2019年の秋、あるサイトにアラフォーだという匿名女性が「手取り14万円です……。何も贅沢できない生活。日本終わってますよね?」という投稿を上げた。

同じような境遇の人はたくさんいるらしく、ニュースサイトでまとめられ、そのときのSNSは共感の声で埋め尽くされた。

この現象を、僕は見過ごせなかった。Twitterで引用リツイートした。

「「お前」がおわってんだよwww」と。そうしたら、大炎上してしまった。

ホリエモンみたいな成金は、低賃金の人たちの実情をわかっていない! 終わってるのはお前だ! 謝れ! などと、まあひどい言葉の集中砲火を浴びた。

僕が成金かどうかという話はさておき、なんで謝らなくちゃいけないの? と、本当に不思議だった。

終わっているものは、終わっているのだ。

■では「月140万円」あれば満足するのか

僕が見過ごせなかったのは、手取り14万の匿名女性の不見識だ。月14万円の稼ぎは、たしかに高収入とは言えないだろう。しかし、あえて問いたい。いくらなら、満足なの? 月に140万円があれば満足? 本当に、本当だろうか?

たくさん稼いだところで、まだあれが足りないとか、これができないなど、満たされない状況が増えるだけで、また「日本終わってますよね」と、嘆くのではないか?

14万円ならば、別に飢えることはない。安い部屋を探して、スマホを使いこなし、無料サービスや売買アプリを利用すれば、ひとまず生きていけるはずだ。

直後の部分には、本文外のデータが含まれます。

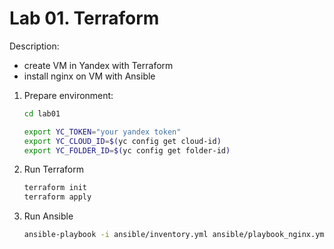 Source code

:# Lab 01. Terraform

Description:

- create VM in Yandex with Terraform
- install nginx on VM with Ansible

1. Prepare environment:
    ```bash
    cd lab01

    export YC_TOKEN="your yandex token"
    export YC_CLOUD_ID=$(yc config get cloud-id)
    export YC_FOLDER_ID=$(yc config get folder-id)
    ```
1. Run Terraform
    ```bash
    terraform init
    terraform apply
    ```
1. Run Ansible
    ```bash
    ansible-playbook -i ansible/inventory.yml ansible/playbook_nginx.yml
    ```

ジムに通って健康管理したい、趣味を増やしたい、多少の嗜好品やブランド品も持ちたい、遠くに旅行したい、だからお金がもっと必要なのだ、という反論もあるだろう。「最低限の暮らしではなく、少しの贅沢と文化的生活は誰でも受ける権利がある」という意見もあった。

たしかに、そのとおり。だが基本的人権の問題と、手取り14万の金額が多いか少ないかは、次元がまったく違う。同じ俎上で論じてはいけない。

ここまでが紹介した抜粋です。